How to Use Burp Suite to Audit Web Applications – Pentesting and Bug Bounty Tool Overview

As a full-stack developer who has transitioned into web application security, I‘ve come to rely heavily on Burp Suite for my day-to-day work uncovering vulnerabilities in web apps. Developed by PortSwigger Web Security, Burp Suite is a powerful and comprehensive platform that equips ethical hackers, penetration testers, and bug bounty hunters with the tools to thoroughly assess the security posture of web applications.

In this in-depth guide, we‘ll explore how to effectively utilize Burp Suite to uncover vulnerabilities, misconfigurations, and weaknesses lurking in the web apps you‘re testing. Whether you‘re a seasoned appsec pro or just starting out in the world of bounty hunting, learning to wield Burp Suite is guaranteed to level up your web hacking skills. Let‘s get started!

Overview of Burp Suite

At its core, Burp Suite functions as an intercepting proxy, allowing you to inspect, modify, and replay the HTTP/S traffic flowing between your web browser and target application servers. However, Burp goes far beyond a simple proxy, providing an extensive collection of tools for probing web apps for security flaws from all angles.

Some of the key capabilities Burp offers for web application security testing include:

• Intercepting and modifying HTTP/S traffic to manipulate data and application behavior
• Automated scanning to efficiently test for common web vulnerabilities like XSS and SQL injection
• Manual tools for sending customized requests to test for issues
• Automated attacks on login mechanisms and session handling logic
• Fuzzing tools for finding bugs in input validation and injection sanitization
• Sequencing of session tokens and other important generated values for randomness
• Visualization tools for comparing site maps, requests, and responses
• Decoder and encoding tools for working with obfuscated data
• Extensibility through a powerful API and BApp store for adding custom modules

PortSwigger estimates that Burp Suite is used by over 40,000 organizations worldwide, making it the de facto tool for many professional web app testers. Let‘s dive into how to put this powerful toolset to work.

Setting Up and Configuring Burp

To get started with Burp, head over to the PortSwigger website and download the Burp Suite Community Edition JAR file. This free version has some limitations compared to Burp Suite Professional, most notably a 1 request per second throttle on key tools like Intruder and Repeater. However, it still provides more than enough features to get up to speed with the basics of web app testing.

Once you have the JAR file, run it to launch Burp. You‘ll be greeted by the main dashboard providing an overview of the available tools. But before you can start using them, you‘ll need to configure your browser to proxy traffic through Burp. While the exact steps vary by browser, the general setup goes like this:

1. In Burp, go to the Proxy tab and the Options sub-tab. Add a new proxy listener on port 8080 (the default).

2. In your web browser settings, configure it to use a manual proxy pointing to localhost on port 8080. In Firefox, this is under Options > General > Network Settings.

3. Visit http://burp/cert in your web browser to download and install the Burp CA certificate. This allows Burp to decrypt and inspect HTTPS traffic.

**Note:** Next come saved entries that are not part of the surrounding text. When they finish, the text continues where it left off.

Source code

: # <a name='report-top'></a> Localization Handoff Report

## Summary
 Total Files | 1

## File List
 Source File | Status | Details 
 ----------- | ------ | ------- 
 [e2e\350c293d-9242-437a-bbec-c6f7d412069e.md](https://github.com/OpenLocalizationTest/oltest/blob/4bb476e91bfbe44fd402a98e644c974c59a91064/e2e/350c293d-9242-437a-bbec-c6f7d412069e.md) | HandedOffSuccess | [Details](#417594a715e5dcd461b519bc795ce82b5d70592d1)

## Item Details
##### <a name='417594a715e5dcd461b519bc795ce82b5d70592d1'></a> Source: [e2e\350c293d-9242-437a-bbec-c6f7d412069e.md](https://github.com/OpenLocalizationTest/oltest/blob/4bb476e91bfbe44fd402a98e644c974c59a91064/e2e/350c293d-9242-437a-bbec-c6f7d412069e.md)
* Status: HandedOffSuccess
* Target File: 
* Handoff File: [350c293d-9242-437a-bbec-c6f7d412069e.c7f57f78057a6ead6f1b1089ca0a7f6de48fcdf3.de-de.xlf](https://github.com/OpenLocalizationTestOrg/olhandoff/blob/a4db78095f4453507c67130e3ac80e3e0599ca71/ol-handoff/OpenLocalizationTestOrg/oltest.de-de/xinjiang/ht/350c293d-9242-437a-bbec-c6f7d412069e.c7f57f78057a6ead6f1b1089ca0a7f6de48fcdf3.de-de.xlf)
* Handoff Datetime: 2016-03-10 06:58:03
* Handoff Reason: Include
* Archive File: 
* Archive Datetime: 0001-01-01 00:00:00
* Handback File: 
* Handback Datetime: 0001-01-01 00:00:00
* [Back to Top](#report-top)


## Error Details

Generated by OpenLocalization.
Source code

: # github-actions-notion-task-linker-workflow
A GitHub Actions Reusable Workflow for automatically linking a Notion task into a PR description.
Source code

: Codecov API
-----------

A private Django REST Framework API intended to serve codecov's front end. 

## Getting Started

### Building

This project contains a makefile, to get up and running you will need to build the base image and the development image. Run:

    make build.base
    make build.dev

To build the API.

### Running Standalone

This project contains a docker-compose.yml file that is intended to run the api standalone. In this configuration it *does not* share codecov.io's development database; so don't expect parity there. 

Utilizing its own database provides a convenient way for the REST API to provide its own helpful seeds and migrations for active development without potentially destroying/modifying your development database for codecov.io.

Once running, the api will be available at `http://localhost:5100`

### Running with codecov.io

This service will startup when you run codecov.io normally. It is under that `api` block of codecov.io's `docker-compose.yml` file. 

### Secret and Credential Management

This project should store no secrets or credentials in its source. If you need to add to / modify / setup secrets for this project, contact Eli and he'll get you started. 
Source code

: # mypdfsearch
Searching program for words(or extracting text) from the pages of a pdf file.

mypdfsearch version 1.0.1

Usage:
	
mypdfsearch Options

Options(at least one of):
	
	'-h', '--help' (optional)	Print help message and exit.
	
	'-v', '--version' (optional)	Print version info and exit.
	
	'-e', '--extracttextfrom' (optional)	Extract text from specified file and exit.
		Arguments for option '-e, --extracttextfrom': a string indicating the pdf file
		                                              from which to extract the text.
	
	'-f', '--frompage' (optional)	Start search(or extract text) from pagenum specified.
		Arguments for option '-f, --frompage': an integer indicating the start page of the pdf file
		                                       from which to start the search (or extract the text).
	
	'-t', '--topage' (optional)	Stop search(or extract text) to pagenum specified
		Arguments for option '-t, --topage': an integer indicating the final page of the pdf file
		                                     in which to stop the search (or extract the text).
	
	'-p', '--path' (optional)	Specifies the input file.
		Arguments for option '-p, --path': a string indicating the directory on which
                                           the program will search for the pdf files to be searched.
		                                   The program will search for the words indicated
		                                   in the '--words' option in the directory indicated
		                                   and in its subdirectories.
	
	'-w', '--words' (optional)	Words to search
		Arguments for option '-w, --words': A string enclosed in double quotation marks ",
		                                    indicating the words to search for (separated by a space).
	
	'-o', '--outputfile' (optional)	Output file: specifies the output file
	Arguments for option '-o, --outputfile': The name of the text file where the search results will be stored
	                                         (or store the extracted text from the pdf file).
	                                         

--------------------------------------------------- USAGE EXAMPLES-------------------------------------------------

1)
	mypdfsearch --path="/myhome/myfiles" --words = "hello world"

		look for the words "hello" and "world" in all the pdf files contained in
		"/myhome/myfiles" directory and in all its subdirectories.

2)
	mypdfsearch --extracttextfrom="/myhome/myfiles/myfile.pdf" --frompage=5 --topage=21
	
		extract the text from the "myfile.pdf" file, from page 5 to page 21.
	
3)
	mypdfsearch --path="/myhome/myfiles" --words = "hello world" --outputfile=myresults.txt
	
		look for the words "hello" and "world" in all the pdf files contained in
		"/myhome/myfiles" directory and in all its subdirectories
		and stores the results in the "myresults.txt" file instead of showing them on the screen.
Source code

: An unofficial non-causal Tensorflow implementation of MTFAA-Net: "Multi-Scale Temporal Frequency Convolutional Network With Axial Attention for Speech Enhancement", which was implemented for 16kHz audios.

4. To selectively route traffic through the intercepting proxy, set up your browser to use Burp only for certain URLs. An add-on like FoxyProxy makes this easy.

Burp‘s configuration can be daunting at first, so spend some time exploring the settings. The official Burp Suite Documentation provides a comprehensive reference.

Using Burp Proxy

Burp Proxy is the central hub for inspecting and manipulating HTTP/S communications with your target web apps. As you browse an app with Proxy running, it captures all the requests and responses for inspection.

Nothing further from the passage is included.